Caroline Bird (born 1986) is a British poet, playwright and author.

Life
Caroline Bird was born in 1986. Daughter of Jude Kelly, she grew up in Leeds, England, and attended the Steiner School in York and the Lady Eleanor Holles School before moving to London in 2001. She studied English literature at Oxford University and was president of the Oxford Poetry Society. She teaches regularly at the Arvon Foundation.

Published works
Bird has published six collections of poetry. Her sixth collection The Air Year won the Forward Prize for Best Collection 2020, and was shortlisted for the Costa Prize and the Polar Prize. Her fifth collection, In These Days Of Prohibition, was shortlisted for the 2017 TS Eliot Prize and The Ted Hughes Award. Her first collection, Looking Through Letterboxes (published in 2002 when she was 15), is a collection of poems built on the traditions of fairy tales, fantasy and romance. Her second collection, Trouble Came to the Turnip, was published in September 2006 to critical acclaim. Her third collection, Watering Can,' received a Poetry Book Society Recommendation.

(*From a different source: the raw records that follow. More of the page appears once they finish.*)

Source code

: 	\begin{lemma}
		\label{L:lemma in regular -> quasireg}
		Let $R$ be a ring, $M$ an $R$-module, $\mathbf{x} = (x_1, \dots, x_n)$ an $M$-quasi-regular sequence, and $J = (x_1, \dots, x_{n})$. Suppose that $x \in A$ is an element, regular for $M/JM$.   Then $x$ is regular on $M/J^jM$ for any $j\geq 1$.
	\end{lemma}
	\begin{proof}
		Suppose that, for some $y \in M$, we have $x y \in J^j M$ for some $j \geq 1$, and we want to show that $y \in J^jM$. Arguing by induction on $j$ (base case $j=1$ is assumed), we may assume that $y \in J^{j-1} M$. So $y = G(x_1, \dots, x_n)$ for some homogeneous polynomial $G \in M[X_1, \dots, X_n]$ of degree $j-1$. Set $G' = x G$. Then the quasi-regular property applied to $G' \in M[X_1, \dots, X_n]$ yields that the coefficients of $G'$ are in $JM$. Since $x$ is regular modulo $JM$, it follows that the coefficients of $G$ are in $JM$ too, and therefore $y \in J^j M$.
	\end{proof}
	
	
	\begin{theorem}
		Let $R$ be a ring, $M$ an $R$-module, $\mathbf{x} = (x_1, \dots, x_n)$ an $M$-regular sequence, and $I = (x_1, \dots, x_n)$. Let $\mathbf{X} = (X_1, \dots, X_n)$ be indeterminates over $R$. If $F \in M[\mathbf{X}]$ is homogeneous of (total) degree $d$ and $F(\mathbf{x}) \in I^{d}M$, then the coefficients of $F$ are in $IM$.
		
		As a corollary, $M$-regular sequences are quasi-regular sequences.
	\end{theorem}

Her fourth collection, The Hat-Stand Union, published in 2013, was described by Simon Armitage as "spring-loaded, sad, deadly... explodes with poetry." Her Selected Poems, Rookie was published in May 2022.

Bird's poems have been published in several anthologies and journals including Poetry Magazine, PN Review, Poetry Review and The North magazine. Her poems and a commissioned short story, "Sucking Eggs", have been broadcast on BBC Radio 4. 

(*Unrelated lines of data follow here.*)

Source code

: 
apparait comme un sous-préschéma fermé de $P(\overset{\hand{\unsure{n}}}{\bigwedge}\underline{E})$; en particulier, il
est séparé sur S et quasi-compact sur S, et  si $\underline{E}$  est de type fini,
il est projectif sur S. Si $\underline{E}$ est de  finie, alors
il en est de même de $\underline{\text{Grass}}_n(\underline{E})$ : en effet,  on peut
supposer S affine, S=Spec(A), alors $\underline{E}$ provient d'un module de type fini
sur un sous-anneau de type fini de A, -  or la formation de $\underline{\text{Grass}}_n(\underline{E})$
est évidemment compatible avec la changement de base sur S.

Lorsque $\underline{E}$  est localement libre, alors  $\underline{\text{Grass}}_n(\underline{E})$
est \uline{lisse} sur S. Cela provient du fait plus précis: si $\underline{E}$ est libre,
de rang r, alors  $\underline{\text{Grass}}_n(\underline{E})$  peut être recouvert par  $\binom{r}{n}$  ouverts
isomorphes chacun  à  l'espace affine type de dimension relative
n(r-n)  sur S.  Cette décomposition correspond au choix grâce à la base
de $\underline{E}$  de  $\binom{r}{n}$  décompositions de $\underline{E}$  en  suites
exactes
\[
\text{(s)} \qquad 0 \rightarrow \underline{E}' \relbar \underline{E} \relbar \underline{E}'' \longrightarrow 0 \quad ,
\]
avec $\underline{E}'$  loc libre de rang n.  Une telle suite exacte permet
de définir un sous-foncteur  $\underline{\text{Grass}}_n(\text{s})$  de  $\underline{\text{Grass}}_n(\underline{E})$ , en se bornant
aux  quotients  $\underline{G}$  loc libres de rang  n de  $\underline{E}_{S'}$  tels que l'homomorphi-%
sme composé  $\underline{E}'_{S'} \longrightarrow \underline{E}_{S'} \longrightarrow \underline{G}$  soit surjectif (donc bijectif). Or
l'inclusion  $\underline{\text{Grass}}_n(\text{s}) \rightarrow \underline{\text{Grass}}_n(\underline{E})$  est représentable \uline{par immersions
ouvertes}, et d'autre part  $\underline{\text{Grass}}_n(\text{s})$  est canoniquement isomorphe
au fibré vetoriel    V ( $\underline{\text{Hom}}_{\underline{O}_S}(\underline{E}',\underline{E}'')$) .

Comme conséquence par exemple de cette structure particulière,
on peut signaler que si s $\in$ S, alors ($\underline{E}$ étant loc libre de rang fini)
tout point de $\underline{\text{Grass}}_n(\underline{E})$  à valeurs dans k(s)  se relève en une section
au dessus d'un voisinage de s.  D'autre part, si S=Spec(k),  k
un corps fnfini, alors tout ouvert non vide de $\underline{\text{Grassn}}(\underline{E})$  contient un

A member of the Royal Court Young Writers Programme, Bird is also a playwright. She was part of the Bush Theatre's 2011 project Sixty-Six Books, for which she wrote a piece based on a book of the King James Bible. In February 2012, she presented her Beano-inspired show The Trial of Dennis the Menace, featuring original music by Matt Rogers, which was performed in the Purcell Room at Southbank Centre. In Autumn 2012, her radical version of The Trojan Women enjoyed a seven-week run at The Gate Theatre, to wide critical acclaim. Her original play Chamber Piece was performed at the Lyric Hammersmith as part of their Secret Theatre Season. 

In Christmas 2015, her re-twisted telling of The Wonderful Wizard of Oz premiered at Northern Stage, and received a four-star review in The Times. In Spring 2022, her play Red Ellen about the life and work of Ellen Wilkinson, was produced by Northern Stage, Nottingham Playhouse and Royal Lyceum Theatre and received four star reviews in The Guardian, The Times, WhatsOnStage and The Stage.

Prizes and recognition
Bird was awarded the Forward Prize for Best Collection in 2020 for The Air Year. She was shortlisted for the Costa Prize and the Polari Prize in 2022 and the T. S. Eliot Prize and the Ted Hughes Award in 2017.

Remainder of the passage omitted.